Both its functionality and code complexity is trivial. So we can argue that:
- the functionality is too trivial to be useful or
- the interface/implementation complexity is so trivial that it does not
   incur maintenance burden

In this case the selftest uses the getter so I was more inclined to have 
it, but adding one just for the selftest sounds too ad-hoc, so here I 
looked into other attributes to ensure that it was not introducing 
inconsistency with existing interfaces.

As the result, I found there are other read-write attributes; in fact 
there are more read-write attributes than write-only ones.

> 
>>
>> Signed-off-by: Akihiko Odaki <odaki at rsg.ci.i.u-tokyo.ac.jp>
>> ---
>>   Documentation/virt/kvm/devices/vcpu.rst |  29 ++++++
>>   arch/arm64/include/asm/kvm_host.h       |   2 +
>>   arch/arm64/include/uapi/asm/kvm.h       |   1 +
>>   arch/arm64/kvm/arm.c                    |   1 +
>>   arch/arm64/kvm/pmu-emul.c               | 155 +++++++++++++++++++++++---------
>>   include/kvm/arm_pmu.h                   |   2 +
>>   6 files changed, 147 insertions(+), 43 deletions(-)
>>
>> diff --git a/Documentation/virt/kvm/devices/vcpu.rst b/Documentation/virt/kvm/devices/vcpu.rst
>> index 60bf205cb373..e0aeb1897d77 100644
>> --- a/Documentation/virt/kvm/devices/vcpu.rst
>> +++ b/Documentation/virt/kvm/devices/vcpu.rst
>> @@ -161,6 +161,35 @@ explicitly selected, or the number of counters is out of range for the
>>   selected PMU. Selecting a new PMU cancels the effect of setting this
>>   attribute.
>>   
>> +1.6 ATTRIBUTE: KVM_ARM_VCPU_PMU_V3_FIXED_COUNTERS_ONLY
>> +------------------------------------------------------
>> +
>> +:Parameters: no additional parameter in kvm_device_attr.addr
>> +
>> +:Returns:
>> +
>> +	 =======  =====================================================
>> +	 -EBUSY   Attempted to set after initializing PMUv3 or running
>> +		  VCPU, or attempted to set for the first time after
>> +		  setting an event filter
>> +	 -ENXIO   Attempted to get before setting
>> +	 -ENODEV  Attempted to set while PMUv3 not supported
>> +	 =======  =====================================================
>> +
>> +If set, PMUv3 will be emulated without programmable event counters.
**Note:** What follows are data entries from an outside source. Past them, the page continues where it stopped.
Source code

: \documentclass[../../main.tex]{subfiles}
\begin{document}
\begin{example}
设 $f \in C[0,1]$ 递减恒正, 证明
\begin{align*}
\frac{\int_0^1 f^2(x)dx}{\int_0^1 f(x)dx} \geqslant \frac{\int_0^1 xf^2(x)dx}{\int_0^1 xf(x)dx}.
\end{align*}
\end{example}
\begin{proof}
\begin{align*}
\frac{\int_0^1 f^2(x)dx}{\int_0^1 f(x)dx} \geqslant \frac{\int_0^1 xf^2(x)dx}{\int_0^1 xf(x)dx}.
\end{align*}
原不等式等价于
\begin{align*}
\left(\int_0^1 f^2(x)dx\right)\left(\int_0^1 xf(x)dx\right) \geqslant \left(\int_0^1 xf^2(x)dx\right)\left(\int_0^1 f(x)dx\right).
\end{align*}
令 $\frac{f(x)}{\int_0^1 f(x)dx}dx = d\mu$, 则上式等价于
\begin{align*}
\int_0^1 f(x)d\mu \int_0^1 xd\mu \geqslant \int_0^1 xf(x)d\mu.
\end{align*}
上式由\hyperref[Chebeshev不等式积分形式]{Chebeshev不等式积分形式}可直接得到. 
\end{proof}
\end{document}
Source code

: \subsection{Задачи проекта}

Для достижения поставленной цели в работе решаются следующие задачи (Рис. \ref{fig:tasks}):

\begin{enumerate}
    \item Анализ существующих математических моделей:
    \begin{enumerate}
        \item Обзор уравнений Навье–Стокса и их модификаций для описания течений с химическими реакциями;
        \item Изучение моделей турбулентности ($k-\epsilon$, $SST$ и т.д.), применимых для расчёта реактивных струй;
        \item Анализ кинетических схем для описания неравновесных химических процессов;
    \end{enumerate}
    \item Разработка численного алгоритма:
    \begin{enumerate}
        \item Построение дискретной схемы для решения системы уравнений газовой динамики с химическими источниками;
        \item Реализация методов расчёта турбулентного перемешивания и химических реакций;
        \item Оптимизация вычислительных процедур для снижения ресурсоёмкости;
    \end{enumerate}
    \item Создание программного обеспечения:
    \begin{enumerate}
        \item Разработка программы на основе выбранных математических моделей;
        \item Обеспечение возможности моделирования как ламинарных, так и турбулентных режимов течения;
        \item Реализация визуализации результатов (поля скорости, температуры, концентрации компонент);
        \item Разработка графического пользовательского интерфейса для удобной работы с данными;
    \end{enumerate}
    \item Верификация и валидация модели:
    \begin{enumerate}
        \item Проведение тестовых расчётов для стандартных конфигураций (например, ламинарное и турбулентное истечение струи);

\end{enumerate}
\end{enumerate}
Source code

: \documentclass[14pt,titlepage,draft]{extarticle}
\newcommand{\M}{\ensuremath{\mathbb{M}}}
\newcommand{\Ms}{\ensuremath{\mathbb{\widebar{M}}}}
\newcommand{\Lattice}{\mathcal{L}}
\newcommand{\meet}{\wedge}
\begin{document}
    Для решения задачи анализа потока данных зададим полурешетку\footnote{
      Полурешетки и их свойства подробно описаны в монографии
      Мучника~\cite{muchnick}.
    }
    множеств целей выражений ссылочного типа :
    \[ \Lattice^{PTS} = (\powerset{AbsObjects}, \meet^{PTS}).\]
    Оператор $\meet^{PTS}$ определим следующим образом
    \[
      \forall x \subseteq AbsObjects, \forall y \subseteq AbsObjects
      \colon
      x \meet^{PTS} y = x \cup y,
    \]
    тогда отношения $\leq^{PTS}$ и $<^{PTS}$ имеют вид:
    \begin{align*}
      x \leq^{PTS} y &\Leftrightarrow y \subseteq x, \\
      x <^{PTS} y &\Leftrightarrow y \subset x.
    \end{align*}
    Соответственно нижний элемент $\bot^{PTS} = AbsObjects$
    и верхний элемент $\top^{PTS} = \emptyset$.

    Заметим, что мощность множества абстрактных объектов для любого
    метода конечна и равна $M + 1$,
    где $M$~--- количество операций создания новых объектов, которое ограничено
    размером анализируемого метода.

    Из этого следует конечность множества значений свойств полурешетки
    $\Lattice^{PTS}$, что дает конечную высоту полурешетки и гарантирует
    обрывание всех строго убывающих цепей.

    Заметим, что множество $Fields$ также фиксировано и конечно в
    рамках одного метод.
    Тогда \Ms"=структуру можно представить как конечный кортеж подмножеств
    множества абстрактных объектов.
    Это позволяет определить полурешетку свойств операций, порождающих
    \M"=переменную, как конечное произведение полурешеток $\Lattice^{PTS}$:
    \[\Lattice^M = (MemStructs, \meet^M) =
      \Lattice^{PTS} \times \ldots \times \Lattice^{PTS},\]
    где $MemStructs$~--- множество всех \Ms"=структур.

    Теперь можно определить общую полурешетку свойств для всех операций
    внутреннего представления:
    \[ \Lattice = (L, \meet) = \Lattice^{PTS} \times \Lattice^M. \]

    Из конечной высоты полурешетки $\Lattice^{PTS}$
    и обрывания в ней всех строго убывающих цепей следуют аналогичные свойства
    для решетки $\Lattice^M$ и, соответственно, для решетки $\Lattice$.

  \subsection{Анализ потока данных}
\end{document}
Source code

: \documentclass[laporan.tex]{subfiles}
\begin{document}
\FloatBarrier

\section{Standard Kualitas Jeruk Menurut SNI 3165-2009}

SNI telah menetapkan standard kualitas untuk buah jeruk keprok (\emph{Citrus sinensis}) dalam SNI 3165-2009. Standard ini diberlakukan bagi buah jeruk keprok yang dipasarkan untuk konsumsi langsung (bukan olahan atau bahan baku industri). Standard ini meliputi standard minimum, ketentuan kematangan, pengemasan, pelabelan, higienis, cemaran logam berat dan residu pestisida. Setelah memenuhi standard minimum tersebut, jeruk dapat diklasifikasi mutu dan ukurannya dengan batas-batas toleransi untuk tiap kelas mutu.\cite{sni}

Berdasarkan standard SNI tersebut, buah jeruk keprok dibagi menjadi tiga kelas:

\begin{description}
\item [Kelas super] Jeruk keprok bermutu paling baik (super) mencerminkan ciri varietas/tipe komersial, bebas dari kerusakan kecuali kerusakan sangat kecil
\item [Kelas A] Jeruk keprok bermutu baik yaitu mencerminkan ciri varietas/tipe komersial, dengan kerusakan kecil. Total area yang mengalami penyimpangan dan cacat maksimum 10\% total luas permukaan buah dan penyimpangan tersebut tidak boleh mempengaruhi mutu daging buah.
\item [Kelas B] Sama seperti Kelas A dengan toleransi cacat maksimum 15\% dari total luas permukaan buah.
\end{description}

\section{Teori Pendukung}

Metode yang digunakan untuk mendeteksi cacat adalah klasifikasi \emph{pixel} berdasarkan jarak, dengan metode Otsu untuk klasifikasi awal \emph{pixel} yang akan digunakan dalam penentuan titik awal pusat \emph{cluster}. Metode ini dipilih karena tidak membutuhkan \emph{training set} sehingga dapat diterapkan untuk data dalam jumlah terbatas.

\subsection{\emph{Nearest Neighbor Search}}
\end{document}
The VCPU
>> +will use any compatible hardware PMU. This attribute is particularly useful on
> 
> Not quite "any PMU". It will use *the* PMU of the physical CPU,
> irrespective of the implementation.

I think:

- this comment
- one on the KVM_EXIT_FAIL_ENTRY_CPU_UNSUPPORTED note
- one on kvm_pmu_create_perf_event()
- and one on kvm_arm_pmu_v3_set_pmu_fixed_counters_only()

All boil down into one question: will it support all possible CPUs, or 
will it support a subset? Let me answer here:

This patch is written to support a subset instead of all possible CPUs. 
If a pCPU does not have a compatible PMU, the pCPU will not be supported 
and cause KVM_EXIT_FAIL_ENTRY_CPU_UNSUPPORTED.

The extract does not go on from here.